- **Exercise objective**
Return each line of the material verbatim.

- **Input material**
#####
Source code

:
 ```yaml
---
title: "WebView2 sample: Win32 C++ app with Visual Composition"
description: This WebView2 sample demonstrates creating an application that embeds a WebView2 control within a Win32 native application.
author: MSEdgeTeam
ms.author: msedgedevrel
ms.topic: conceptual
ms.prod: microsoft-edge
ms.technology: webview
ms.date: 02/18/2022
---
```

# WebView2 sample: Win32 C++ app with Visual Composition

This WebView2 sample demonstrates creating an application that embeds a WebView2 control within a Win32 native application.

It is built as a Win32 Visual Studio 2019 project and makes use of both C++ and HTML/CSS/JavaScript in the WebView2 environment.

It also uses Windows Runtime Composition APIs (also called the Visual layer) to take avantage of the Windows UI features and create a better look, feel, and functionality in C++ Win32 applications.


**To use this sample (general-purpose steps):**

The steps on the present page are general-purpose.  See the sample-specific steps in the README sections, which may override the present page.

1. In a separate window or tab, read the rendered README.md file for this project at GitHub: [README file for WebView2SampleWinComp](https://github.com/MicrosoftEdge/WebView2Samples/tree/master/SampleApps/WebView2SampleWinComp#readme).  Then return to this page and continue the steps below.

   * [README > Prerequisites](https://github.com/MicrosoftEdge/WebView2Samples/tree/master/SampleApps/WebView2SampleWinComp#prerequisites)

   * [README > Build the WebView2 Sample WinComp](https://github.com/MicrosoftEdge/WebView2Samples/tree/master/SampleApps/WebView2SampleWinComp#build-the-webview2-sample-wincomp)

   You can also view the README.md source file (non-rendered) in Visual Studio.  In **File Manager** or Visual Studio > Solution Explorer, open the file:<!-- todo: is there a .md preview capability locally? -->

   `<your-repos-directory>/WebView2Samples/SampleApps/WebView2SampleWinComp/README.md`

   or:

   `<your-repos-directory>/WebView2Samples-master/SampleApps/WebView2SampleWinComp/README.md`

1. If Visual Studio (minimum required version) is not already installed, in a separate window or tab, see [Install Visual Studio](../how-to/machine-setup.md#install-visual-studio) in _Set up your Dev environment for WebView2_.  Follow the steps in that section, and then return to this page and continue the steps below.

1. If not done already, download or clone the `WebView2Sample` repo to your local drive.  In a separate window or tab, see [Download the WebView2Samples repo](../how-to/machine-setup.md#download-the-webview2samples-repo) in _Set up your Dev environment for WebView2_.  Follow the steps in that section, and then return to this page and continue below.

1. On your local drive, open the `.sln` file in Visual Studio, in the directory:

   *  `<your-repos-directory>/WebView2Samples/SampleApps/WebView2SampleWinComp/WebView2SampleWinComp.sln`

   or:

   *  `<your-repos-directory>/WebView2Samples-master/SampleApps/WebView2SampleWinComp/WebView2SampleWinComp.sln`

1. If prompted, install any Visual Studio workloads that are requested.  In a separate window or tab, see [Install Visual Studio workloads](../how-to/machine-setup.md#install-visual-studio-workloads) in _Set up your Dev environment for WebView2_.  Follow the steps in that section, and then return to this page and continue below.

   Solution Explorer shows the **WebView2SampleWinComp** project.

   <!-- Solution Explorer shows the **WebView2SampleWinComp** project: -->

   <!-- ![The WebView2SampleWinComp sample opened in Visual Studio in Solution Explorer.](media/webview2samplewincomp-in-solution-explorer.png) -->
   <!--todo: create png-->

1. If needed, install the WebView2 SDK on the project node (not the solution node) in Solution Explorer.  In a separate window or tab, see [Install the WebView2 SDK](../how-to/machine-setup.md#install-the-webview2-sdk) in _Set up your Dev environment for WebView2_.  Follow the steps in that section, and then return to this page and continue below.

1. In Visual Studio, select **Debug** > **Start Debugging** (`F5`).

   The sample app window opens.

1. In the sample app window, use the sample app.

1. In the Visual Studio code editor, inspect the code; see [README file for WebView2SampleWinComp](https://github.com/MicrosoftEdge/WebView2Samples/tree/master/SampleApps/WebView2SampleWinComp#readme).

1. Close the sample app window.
#####
- **Exercise response**
Source code

:
 ```yaml
---
title: "WebView2 sample: Win32 C++ app with Visual Composition"
description: This WebView2 sample demonstrates creating an application that embeds a WebView2 control within a Win32 native application.
author: MSEdgeTeam
ms.author: msedgedevrel
ms.topic: conceptual
ms.prod: microsoft-edge
ms.technology: webview
ms.date: 02/18/2022
---
```

# WebView2 sample: Win32 C++ app with Visual Composition

This WebView2 sample demonstrates creating an application that embeds a WebView2 control within a Win32 native application.

It is built as a Win32 Visual Studio 2019 project and makes use of both C++ and HTML/CSS/JavaScript in the WebView2 environment.

It also uses Windows Runtime Composition APIs (also called the Visual layer) to take avantage of the Windows UI features and create a better look, feel, and functionality in C++ Win32 applications.


**To use this sample (general-purpose steps):**

The steps on the present page are general-purpose.  See the sample-specific steps in the README sections, which may override the present page.

1. In a separate window or tab, read the rendered README.md file for this project at GitHub: [README file for WebView2SampleWinComp](https://github.com/MicrosoftEdge/WebView2Samples/tree/master/SampleApps/WebView2SampleWinComp#readme).  Then return to this page and continue the steps below.

   * [README > Prerequisites](https://github.com/MicrosoftEdge/WebView2Samples/tree/master/SampleApps/WebView2SampleWinComp#prerequisites)

   * [README > Build the WebView2 Sample WinComp](https://github.com/MicrosoftEdge/WebView2Samples/tree/master/SampleApps/WebView2SampleWinComp#build-the-webview2-sample-wincomp)

   You can also view the README.md source file (non-rendered) in Visual Studio.  In **File Manager** or Visual Studio > Solution Explorer, open the file:<!-- todo: is there a .md preview capability locally? -->

   `<your-repos-directory>/WebView2Samples/SampleApps/WebView2SampleWinComp/README.md`

   or:

   `<your-repos-directory>/WebView2Samples-master/SampleApps/WebView2SampleWinComp/README.md`

1. If Visual Studio (minimum required version) is not already installed, in a separate window or tab, see [Install Visual Studio](../how-to/machine-setup.md#install-visual-studio) in _Set up your Dev environment for WebView2_.  Follow the steps in that section, and then return to this page and continue the steps below.

1. If not done already, download or clone the `WebView2Sample` repo to your local drive.  In a separate window or tab, see [Download the WebView2Samples repo](../how-to/machine-setup.md#download-the-webview2samples-repo) in _Set up your Dev environment for WebView2_.  Follow the steps in that section, and then return to this page and continue below.

1. On your local drive, open the `.sln` file in Visual Studio, in the directory:

   *  `<your-repos-directory>/WebView2Samples/SampleApps/WebView2SampleWinComp/WebView2SampleWinComp.sln`

   or:

   *  `<your-repos-directory>/WebView2Samples-master/SampleApps/WebView2SampleWinComp/WebView2SampleWinComp.sln`

1. If prompted, install any Visual Studio workloads that are requested.  In a separate window or tab, see [Install Visual Studio workloads](../how-to/machine-setup.md#install-visual-studio-workloads) in _Set up your Dev environment for WebView2_.  Follow the steps in that section, and then return to this page and continue below.

   Solution Explorer shows the **WebView2SampleWinComp** project.

   <!-- Solution Explorer shows the **WebView2SampleWinComp** project: -->

   <!-- ![The WebView2SampleWinComp sample opened in Visual Studio in Solution Explorer.](media/webview2samplewincomp-in-solution-explorer.png) -->
   <!--todo: create png-->

1. If needed, install the WebView2 SDK on the project node (not the solution node) in Solution Explorer.  In a separate window or tab, see [Install the WebView2 SDK](../how-to/machine-setup.md#install-the-webview2-sdk) in _Set up your Dev environment for WebView2_.  Follow the steps in that section, and then return to this page and continue below.

1. In Visual Studio, select **Debug** > **Start Debugging** (`F5`).

   The sample app window opens.

1. In the sample app window, use the sample app.

1. In the Visual Studio code editor, inspect the code; see [README file for WebView2SampleWinComp](https://github.com/MicrosoftEdge/WebView2Samples/tree/master/SampleApps/WebView2SampleWinComp#readme).

1. Close the sample app window.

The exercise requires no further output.